Tinkering and Hammering Out Equations

This is how it's done.

So, you're wondering, "hey, exactly how are you going to crank out these equations people have been looking for for likely hundreds of years over the next few months?"  Well, just like I said way back in the beginning of the blog, we'll do it the old fashioned way, and that is step by step.

Alternative method:

The Surfer, OM-IV

Monday, August 15, 2016

We're Calculating Masses of Fundamental Particles Now!!!

We can now calculate, from first principles and fundamental Planck units, the mass of blackholes, protons, and electrons. (link to post about new electron holographic solution)

The proton actually is a fundamental particle as well.  The Standard Model considers that the proton is composed of quarks, thus not fundamental.  

So, now, what about all of the other fundamental particles?  Can we also calculate their masses and predict all their masses correctly, and predict masses of other unknown particles?

For all the success of The Standard Model, it is incomplete, and, while it works very well for some things (QED, QCD, etc), it has issues.

Anyway, we can now calculate the mass of one of the elementary particles in the table above, the electron.  It seems then like the muon or tau particle would be the appropriate particle to target next to see if we can calculate its mass, and perhaps along the way determine or demonstrate exactly what works and what does not work with "The Standard Model" way of looking at things.

For now, we will list the masses of the first three leptons:
electron mass  $m_{\rm e}$
 Value 9.109 383 56 x 10-31 kg
 Standard uncertainty 0.000 000 11 x 10-31 kg
  Relative standard uncertainty  1.2 x 10-8
 Concise form 9.109 383 56(11) x 10-31 kg    

muon mass  $m_{\rm \mu}$
 Value 1.883 531 594 x 10-28 kg
 Standard uncertainty 0.000 000 048 x 10-28 kg
  Relative standard uncertainty  2.5 x 10-8
 Concise form 1.883 531 594(48) x 10-28 kg    

tau mass  $m_{\rm \tau}$
 Value 3.167 47 x 10-27 kg
 Standard uncertainty 0.000 29 x 10-27 kg
  Relative standard uncertainty  9.0 x 10-5
 Concise form 3.167 47(29) x 10-27 kg    

And their relative mass ratios:

muon-electron mass ratio  $m_{\rm \mu}/m_{\rm e}$
 Value 206.768 2826

tau-electron mass ratio  $m_{\rm \tau}/m_{\rm e}$
 Value 3477.15

tau-muon mass ratio  $m_{\rm \tau}/m_{\rm \mu}$
 Value 16.8167

Since the muon and tau are simply more energetic electrons, it seems like if these were actual particles, we should be able to find an equation that predicts their masses based upon first principles and fundamental Planck constants.  

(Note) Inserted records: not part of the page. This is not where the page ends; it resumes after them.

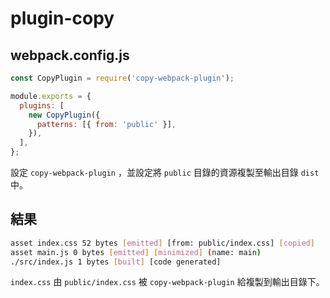 # plugin-copy

## webpack.config.js

```js
const CopyPlugin = require('copy-webpack-plugin');

module.exports = {
  plugins: [
    new CopyPlugin({
      patterns: [{ from: 'public' }],
    }),
  ],
};
```

設定 `copy-webpack-plugin` ，並設定將 `public` 目錄的資源複製至輸出目錄 `dist` 中。

## 結果

```bash
asset index.css 52 bytes [emitted] [from: public/index.css] [copied]
asset main.js 0 bytes [emitted] [minimized] (name: main)
./src/index.js 1 bytes [built] [code generated]
```

`index.css` 由 `public/index.css` 被 `copy-webpack-plugin` 給複製到輸出目錄下。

To do this, we will have to look more deeply into the muon and tau particles.  We are having great success so far at applying Haramein's Holographic Solution, and the approach will either solve for the masses of these other particles, or explain what is wrong with The Standard Model.

Since this work is too large to fit in the margin of this post, we'll do it over the next few posts, and months, until some resolution is made.

The writing is already on the wall that The Standard Model has missed the boat, while at the same time MISSING a whole lot of things that really matter.

That's all for now.

The Surfer, OM-IV

Sunday, August 14, 2016

Another Equation for Proton to Electron Mass Ratio???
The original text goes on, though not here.